Let $(X,+)$ be an abelian group and $d$ a metric on $X$. Suppose $\{a_n\}$ and $\{b_n\}$ are Cauchy sequences. What conditions on the relation between the group operation and the metric are sufficient to show that $\{a_n+b_n\}$ is Cauchy? The proof in $\mathbb{R}$ simply relies on the fact that the Euclidean metric is induced by a norm: $d(a_m+b_m,a_n+b_n)=\|(a_m+b_m)-(a_n+b_n)\|\leq\|a_m-a_n\|+\|b_m-b_n\|$ I believe this proof works so long as the triangle inequality relates $+$ and the norm which induces $d$.

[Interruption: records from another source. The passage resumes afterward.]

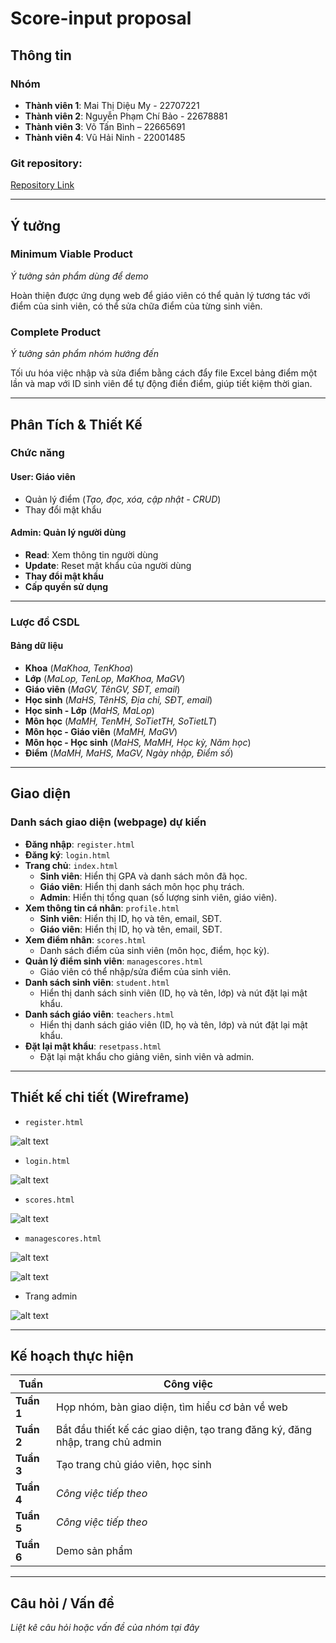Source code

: # Score-input proposal

## Thông tin

### Nhóm

- **Thành viên 1**: Mai Thị Diệu My - 22707221
- **Thành viên 2**: Nguyễn Phạm Chí Bảo - 22678881
- **Thành viên 3**: Võ Tấn Bình – 22665691
- **Thành viên 4**: Vũ Hải Ninh - 22001485

### Git repository:

[Repository Link](#)

---

## Ý tưởng

### Minimum Viable Product

_Ý tưởng sản phẩm dùng để demo_

Hoàn thiện được ứng dụng web để giáo viên có thể quản lý tương tác với điểm của sinh viên, có thể sửa chữa điểm của từng sinh viên.

### Complete Product

_Ý tưởng sản phẩm nhóm hướng đến_

Tối ưu hóa việc nhập và sửa điểm bằng cách đẩy file Excel bảng điểm một lần và map với ID sinh viên để tự động điền điểm, giúp tiết kiệm thời gian.

---

## Phân Tích & Thiết Kế

### Chức năng

#### **User: Giáo viên**

- Quản lý điểm (_Tạo, đọc, xóa, cập nhật - CRUD_)
- Thay đổi mật khẩu

#### **Admin: Quản lý người dùng**

- **Read**: Xem thông tin người dùng
- **Update**: Reset mật khẩu của người dùng
- **Thay đổi mật khẩu**
- **Cấp quyền sử dụng**

---

### Lược đồ CSDL

#### **Bảng dữ liệu**

- **Khoa** (_MaKhoa, TenKhoa_)
- **Lớp** (_MaLop, TenLop, MaKhoa, MaGV_)
- **Giáo viên** (_MaGV, TênGV, SĐT, email_)
- **Học sinh** (_MaHS, TênHS, Địa chỉ, SĐT, email_)
- **Học sinh - Lớp** (_MaHS, MaLop_)
- **Môn học** (_MaMH, TenMH, SoTietTH, SoTietLT_)
- **Môn học - Giáo viên** (_MaMH, MaGV_)
- **Môn học - Học sinh** (_MaHS, MaMH, Học kỳ, Năm học_)
- **Điểm** (_MaMH, MaHS, MaGV, Ngày nhập, Điểm số_)

---

## Giao diện

### **Danh sách giao diện (webpage) dự kiến**

- **Đăng nhập**: `register.html`
- **Đăng ký**: `login.html`
- **Trang chủ**: `index.html`
  - **Sinh viên**: Hiển thị GPA và danh sách môn đã học.
  - **Giáo viên**: Hiển thị danh sách môn học phụ trách.
  - **Admin**: Hiển thị tổng quan (số lượng sinh viên, giáo viên).
- **Xem thông tin cá nhân**: `profile.html`
  - **Sinh viên**: Hiển thị ID, họ và tên, email, SĐT.
  - **Giáo viên**: Hiển thị ID, họ và tên, email, SĐT.
- **Xem điểm nhân**: `scores.html`
  - Danh sách điểm của sinh viên (môn học, điểm, học kỳ).
- **Quản lý điểm sinh viên**: `managescores.html`
  - Giáo viên có thể nhập/sửa điểm của sinh viên.
- **Danh sách sinh viên**: `student.html`
  - Hiển thị danh sách sinh viên (ID, họ và tên, lớp) và nút đặt lại mật khẩu.
- **Danh sách giáo viên**: `teachers.html`
  - Hiển thị danh sách giáo viên (ID, họ và tên, lớp) và nút đặt lại mật khẩu.
- **Đặt lại mật khẩu**: `resetpass.html`
  - Đặt lại mật khẩu cho giảng viên, sinh viên và admin.

---

## Thiết kế chi tiết (Wireframe)

- `register.html`

![alt text](images/register.png)

- `login.html`

![alt text](images/login.png)

- `scores.html`

![alt text](images/score.png)

- `managescores.html`

![alt text](images/manger1.png)

![alt text](images/manger2.png)

- Trang admin

![alt text](images/admin.png)

---

## Kế hoạch thực hiện

| Tuần       | Công việc                                                                     |
| ---------- | ----------------------------------------------------------------------------- |
| **Tuần 1** | Họp nhóm, bàn giao diện, tìm hiểu cơ bản về web                               |
| **Tuần 2** | Bắt đầu thiết kế các giao diện, tạo trang đăng ký, đăng nhập, trang chủ admin |
| **Tuần 3** | Tạo trang chủ giáo viên, học sinh                                             |
| **Tuần 4** | _Công việc tiếp theo_                                                         |
| **Tuần 5** | _Công việc tiếp theo_                                                         |
| **Tuần 6** | Demo sản phẩm                                                                 |

---

## Câu hỏi / Vấn đề

_Liệt kê câu hỏi hoặc vấn đề của nhóm tại đây_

I think a weaker assumption which still works is if the metric is translation invariant. Then,
$\begin{align*} d(a_m+b_m,a_n+b_n) &\leq d(a_m+b_m,a_n+b_m) + d(a_n+b_m,a_n+b_n) \\ &= d(a_m,a_n) + d(b_m,b_n) \end{align*}$
Are there weaker assumptions under which the sum is Cauchy? What is an example in this case? Is there an example of a space and Cauchy sequences whose sum is not Cauchy?
This is probably not a standard way of phrasing the question. I'm just trying to strip down assumptions to clarify my understanding. I thought about this for a while but was having trouble coming up with examples.